The performers at the Petone fair in Lower Hutt had a good time in spite of Karens, and put on more layering after a G-stringed artist caused consternation. Fair’s fair. They were good girls really.
Police decided not to charge protesters targeting some city councillors with online threats, but what do you expect?
They’ve got a wokester police commissioner, and people in public life will get loopy mail.
Opposition justice spokesman Simon Bridges was chirpy taking Andrew Coster to task in Parliament over what he called the commissioner’s wokester attitudes.
He was having fun for once, trying to rile the unflappable commissioner, who isn’t much like his predecessors. He’s young, for one thing, and he’s talking about policing by consent, an approach which Bridges, from the weary old law-and-order party, seemed to find hilarious.
Coster gave a lucid account of what it means.
Basically, the public has to believe in their police, who can’t operate successfully without public co-operation.
As he suggested, we don’t want to end up with the police looking like enemies; that leads straight to the trouble America has with Black Lives Matter.
An Independent Police Conduct Authority inquiry into bullying and related issues in the police, published this week, backed his approach with perfect timing.
It was tempting to see it as an attack on the cult of masculinity, but macho behaviour and bullying aren’t limited to men.
It was also tempting to dwell on the accounts of bad behaviour as its main finding, confirming any prejudice you might have about police culture, until you read it more closely.
All police were asked to fill in a survey and 40 per cent of them did.
Then 40 per cent of those police said they’d personally experienced nastiness in the past year.

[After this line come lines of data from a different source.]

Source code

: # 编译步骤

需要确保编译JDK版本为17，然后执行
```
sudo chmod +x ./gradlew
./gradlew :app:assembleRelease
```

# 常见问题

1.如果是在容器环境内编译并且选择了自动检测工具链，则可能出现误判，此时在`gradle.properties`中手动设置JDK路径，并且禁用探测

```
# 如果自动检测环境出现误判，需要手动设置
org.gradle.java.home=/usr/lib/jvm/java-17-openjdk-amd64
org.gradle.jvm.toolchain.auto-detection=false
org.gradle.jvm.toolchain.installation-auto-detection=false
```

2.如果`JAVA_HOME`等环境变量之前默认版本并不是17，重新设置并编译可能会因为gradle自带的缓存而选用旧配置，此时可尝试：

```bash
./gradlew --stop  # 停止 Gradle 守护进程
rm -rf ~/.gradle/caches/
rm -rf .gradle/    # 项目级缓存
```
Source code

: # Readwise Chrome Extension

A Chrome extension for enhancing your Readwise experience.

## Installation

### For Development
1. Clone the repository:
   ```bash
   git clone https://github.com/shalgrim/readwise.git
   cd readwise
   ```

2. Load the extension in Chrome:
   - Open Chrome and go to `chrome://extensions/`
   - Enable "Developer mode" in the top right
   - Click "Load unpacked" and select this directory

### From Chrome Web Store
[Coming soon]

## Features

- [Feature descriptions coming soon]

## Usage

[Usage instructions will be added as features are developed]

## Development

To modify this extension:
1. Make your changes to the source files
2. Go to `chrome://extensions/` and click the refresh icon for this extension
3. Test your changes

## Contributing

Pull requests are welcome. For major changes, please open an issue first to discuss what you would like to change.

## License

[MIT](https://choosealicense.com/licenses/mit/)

That suggests 16 per cent were affected (said my Google search), possibly the same number as would report it in any hierarchy from the schoolyard through to the workplace anywhere, Parliament, and the professions.
Many people in the workplace will experience, at some point, intolerance of questioning or dissent, favouritism and protectionism, marginalisation and ostracism, abuse and intimidation, sexist and racist behaviour, inappropriate office culture, and a lack of empathy and caring.
We probably expect too much of people working at the coalface of horror. They need to be selfprotective at the time, but afterwards may crumple.
It’s why someone in every office block weeps in the loos.
This unpleasantness makes a pretty sociopathic package, and we’re told sociopaths do well in business and big organisations.
It’s more concerning in the police, though, because they deal with people in crisis, injured, mentally ill, stoners high on drugs, and gang members for whom machismo is the ideal strut.
No wonder some fail, fall back on jock role plays, or become cynical.
The report found inadequate training in the police for management and appointment and staffing processes. Sometimes police need what’s called a ‘‘direct and demand’’ mentality, much like the military, as in the Christchurch mass killings. But not always, which can be a problem.
We probably expect too much of people working at the coalface of horror. They need to be selfprotective at the time, but afterwards may crumple. Real men don’t cry. Only they do, and possibly they should.